Subscribe via Email

If you're not receiving email notifications of new posts, subscribe by entering your email...

D is for Dandelion on the A to Z Blogger Challenge

The Sunken Garden Dandelions

D is for Dandelion and the Dandelion is the Common Weed of the commonweeder blog. I consider the dandelion an important element in my Flowery Mead. The Extension Service might call my lawn a typical weedy patch, but I take a different view. The Flowery Mead also sports many violets which I just learned are important in supporting certain butterflies, clover, ground ivy and hawkweeds.

While many despise the dandelion, they do have many uses.

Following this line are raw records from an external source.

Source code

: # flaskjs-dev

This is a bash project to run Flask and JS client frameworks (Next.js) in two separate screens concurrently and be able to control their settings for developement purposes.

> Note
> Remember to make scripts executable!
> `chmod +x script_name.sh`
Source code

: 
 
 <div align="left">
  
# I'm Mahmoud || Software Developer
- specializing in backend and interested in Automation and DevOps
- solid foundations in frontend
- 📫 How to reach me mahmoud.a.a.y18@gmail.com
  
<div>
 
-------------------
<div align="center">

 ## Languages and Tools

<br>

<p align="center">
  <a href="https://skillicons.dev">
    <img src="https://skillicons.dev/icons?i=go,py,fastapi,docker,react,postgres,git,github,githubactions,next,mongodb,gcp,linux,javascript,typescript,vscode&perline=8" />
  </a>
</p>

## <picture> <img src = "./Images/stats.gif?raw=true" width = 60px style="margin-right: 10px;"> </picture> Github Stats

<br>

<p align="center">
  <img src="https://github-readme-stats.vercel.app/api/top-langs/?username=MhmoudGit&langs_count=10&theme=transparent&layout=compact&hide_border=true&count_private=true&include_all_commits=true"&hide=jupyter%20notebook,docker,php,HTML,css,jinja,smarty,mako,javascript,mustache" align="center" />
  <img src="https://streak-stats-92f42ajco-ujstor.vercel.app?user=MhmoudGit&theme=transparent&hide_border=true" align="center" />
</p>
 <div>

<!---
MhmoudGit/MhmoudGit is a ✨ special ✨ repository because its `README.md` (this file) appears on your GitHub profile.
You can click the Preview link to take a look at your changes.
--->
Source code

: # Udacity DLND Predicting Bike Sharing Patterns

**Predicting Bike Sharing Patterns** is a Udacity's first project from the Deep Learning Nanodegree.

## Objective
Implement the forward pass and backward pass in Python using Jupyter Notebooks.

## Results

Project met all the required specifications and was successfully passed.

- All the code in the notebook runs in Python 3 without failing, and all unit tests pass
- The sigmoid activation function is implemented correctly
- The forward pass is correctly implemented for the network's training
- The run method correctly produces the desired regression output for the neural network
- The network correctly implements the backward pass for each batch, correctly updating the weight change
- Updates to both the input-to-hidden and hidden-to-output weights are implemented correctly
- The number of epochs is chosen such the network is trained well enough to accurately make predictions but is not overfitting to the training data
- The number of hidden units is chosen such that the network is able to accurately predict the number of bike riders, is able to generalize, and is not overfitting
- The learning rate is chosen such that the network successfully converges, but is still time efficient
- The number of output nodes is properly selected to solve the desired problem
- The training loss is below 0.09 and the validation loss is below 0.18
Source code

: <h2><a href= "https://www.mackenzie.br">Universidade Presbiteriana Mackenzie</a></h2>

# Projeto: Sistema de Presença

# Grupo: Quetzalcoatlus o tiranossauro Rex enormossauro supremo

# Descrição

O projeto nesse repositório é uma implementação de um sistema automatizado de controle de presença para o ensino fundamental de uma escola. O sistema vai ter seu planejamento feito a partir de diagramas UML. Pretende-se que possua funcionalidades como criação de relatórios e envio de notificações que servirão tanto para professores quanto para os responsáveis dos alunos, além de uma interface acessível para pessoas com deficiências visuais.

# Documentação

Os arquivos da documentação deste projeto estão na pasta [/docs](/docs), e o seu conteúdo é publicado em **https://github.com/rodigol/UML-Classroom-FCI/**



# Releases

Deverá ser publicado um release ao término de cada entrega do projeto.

My Swedish grandfather liked them in his salad. Some people cook them like spinach. You can even buy seeds (if you don’t have a neighbor with a Flowery Mead) from Johnny’s Selected Seeds. All around the world, in Europe and China, dandelions are regarded as tonics, and credited with being a laxative, a diuretic, a blood cleanser (so necessary in the Spring), a digetive aid, AND when used in a poultice it can be used on snake bites. It is the root that is used in all these medicinal applications.

The name dandelion is a corruption of the French Dent de Lion, or teeth of the lion, based on the appearance of the jagged leaves. That is one of the reasons I chose the dandelion as symbol of my blog. I am a Leo. Also, the flower is like a little sun, and Leo is one of the Fire signs of the zodiac. It all fits together in my mind.

To see what else begins with D click here.

C is for Coltsfoot on A to Z Blogger Challenge

Coltsfoot or Tussilago farfara

C is for Coltsfoot is also known as coughwort and has long been used medicinally. It was used as a cure for coughs and lung complaints as long ago as ancient Greece when Pline and Dioscorides recommended this herb. Coltsfoot is a native of Europe; the image of a coltfoot leaf on a door in France indicated that the resident was a druggist.

The dandelion-like flowers appear in the very early spring. The large leaves appear when the flowers fade and can be gathered in June and July and dried. A decoction can be made by steeping one ounce of dried leaves in 1 quart of water that is then boiled down to 1 pint. It was often sweetened a bit with honey, which also has some medicinal effect. The leaves can also be made into a medicinal cigarete and smoked. The active agent in coltsfoot is muscilage.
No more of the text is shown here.